Brooklyn No. 2


    In the post-grad world, it's easy to be overwhelmed by doubt and anxiety. Doubt of yourself, your abilities, perhaps even your reality. Anxiety about finding that just-right job or a good community or any other number of things there are to be found. 

In the last few weeks, I have been hopeless in the face of these uncertainties, disillusioned by a world that seemed so bright only months before. It felt as though I were merely trudging through existence, growing more and more weary each day. 

My saving grace has been the love of God.  

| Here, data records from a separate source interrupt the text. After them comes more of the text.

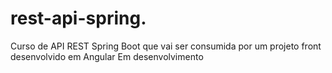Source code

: # rest-api-spring.
Curso de API REST Spring Boot que vai ser consumida por um projeto front desenvolvido em Angular
Em desenvolvimento
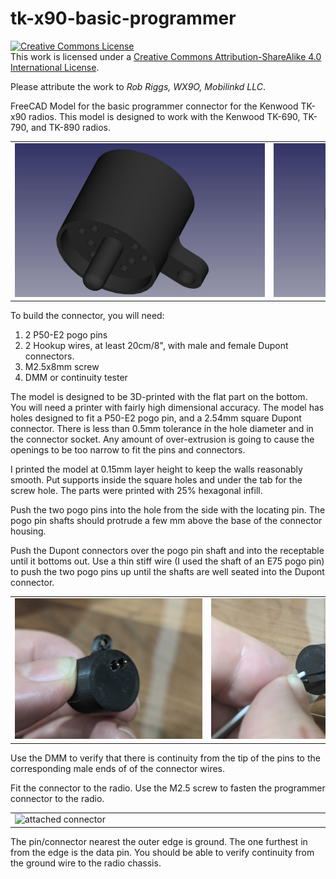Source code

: # tk-x90-basic-programmer

<a rel="license" href="http://creativecommons.org/licenses/by-sa/4.0/"><img alt="Creative Commons License" style="border-width:0" src="https://i.creativecommons.org/l/by-sa/4.0/88x31.png" /></a>
<br />
This work is licensed under a <a rel="license" href="http://creativecommons.org/licenses/by-sa/4.0/">Creative Commons Attribution-ShareAlike 4.0 International License</a>.

Please attribute the work to *Rob Riggs, WX9O, Mobilinkd LLC*.

FreeCAD Model for the basic programmer connector for the Kenwood TK-x90
radios.  This model is designed to work with the Kenwood TK-690, TK-790,
and TK-890 radios.

<table>
  <tr>
    <td>
      <div style="width: 400px;">
        <img src="programmer_model_1.jpg" alt="programmer model"/>
      </div>
    </td>
    <td>
      <div style="width: 400px">
        <img src="programmer_model_2.jpg" alt="programmer model"/>
      </div>
    </td>
  </tr>
</table>

To build the connector, you will need:

 1. 2 P50-E2 pogo pins
 1. 2 Hookup wires, at least 20cm/8", with male and female Dupont connectors.
 1. M2.5x8mm screw
 1. DMM or continuity tester

The model is designed to be 3D-printed with the flat part on the bottom.
You will need a printer with fairly high dimensional accuracy.  The model
has holes designed to fit a P50-E2 pogo pin, and a 2.54mm square Dupont
connector.  There is less than 0.5mm tolerance in the hole diameter and
in the connector socket.  Any amount of over-extrusion is going to cause
the openings to be too narrow to fit the pins and connectors.

I printed the model at 0.15mm layer height to keep the walls reasonably
smooth.  Put supports inside the square holes and under the tab for the
screw hole.  The parts were printed with 25% hexagonal infill.

Push the two pogo pins into the hole from the side with the locating
pin.  The pogo pin shafts should protrude a few mm above the base of
the connector housing.

Push the Dupont connectors over the pogo pin shaft and into the
receptable until it bottoms out.  Use a thin stiff wire (I used the
shaft of an E75 pogo pin) to push the two pogo pins up until the shafts
are well seated into the Dupont connector.

<table>
  <tr>
    <td>
      <div style="width: 300px;">
        <img src="connector_1.jpg" alt="connector assembly 1"/>
      </div>
    </td>
    <td>
      <div style="width: 300px">
        <img src="connector_2.jpg" alt="connector assembly 2"/>
      </div>
    </td>
    <td>
      <div style="width: 300px;">
        <img src="connector_3.jpg" alt="connector assembly 3"/>
      </div>
    </td>
  </tr>
</table>

Use the DMM to verify that there is continuity from the tip of the pins
to the corresponding male ends of of the connector wires.

Fit the connector to the radio.  Use the M2.5 screw to fasten the
programmer connector to the radio.


<table>
  <tr>
    <td>
      <div style="width: 600px;">
        <img src="attached_connector.jpg" alt="attached connector"/>
      </div>
    </td>
  </tr>
</table>

The pin/connector nearest the outer edge is ground.  The one furthest in
from the edge is the data pin.  You should be able to verify continuity
from the ground wire to the radio chassis.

His Word remained true as lies and doubts filled my mind. Colossians 3:23-24 says, "Whatever you do, work heartily, as for the Lord and not for men, knowing that from the Lord you will receive the inheritance as your reward. You are serving the Lord Christ." 

My God does not care about my job title. He's not worried about me getting promotions or proving to the world that a degree in English has "real world" value. 

He knows what is and isn't important. He guides me to see that too. 

God desires for me to always, and under every circumstance work heartily for His glory. To point others to Him by working hard, with integrity. He asks that I do everything as unto Him, even and especially in this waiting time. He says to be trustworthy in the little, and that perhaps later I might be trusted with more. 

These simple reminders have been a salve to my world-worn soul. A light beckoning me to look beyond this present moment, to the promise of more later on. 

In tandem with these timely reminders, I am also learning that, when everything feels beige and meaningless, I can find value in the smallest delights. When I recall the sweetest memories of my childhood, they are punctuated by tiny details that might've seemed trivial in the moment. 

My grandmother's countertops always held jelly jars filled with fresh-cut flowers from her gardens. 

My best friend's bathroom had this honey-scented soap that I loved the smell of. 

My mom has a collection of snowmen that appear around our house as soon as the weather turns cold. These tiny moments, and countless more, have brought me hope as I work through these weird days. 

I am, of course, still muddling through this world of doubt and anxiety. Every day there seems to be a new wave of the stuff to combat. But if you're soldiering through this tricky time as well, I hope that these simple reminders can bring some peace to you.

Always keep fresh flowers in the house, put an extra sticker on the letters you send, slow down a little on your walk home. 

It's worth it. It's worth everything, in fact.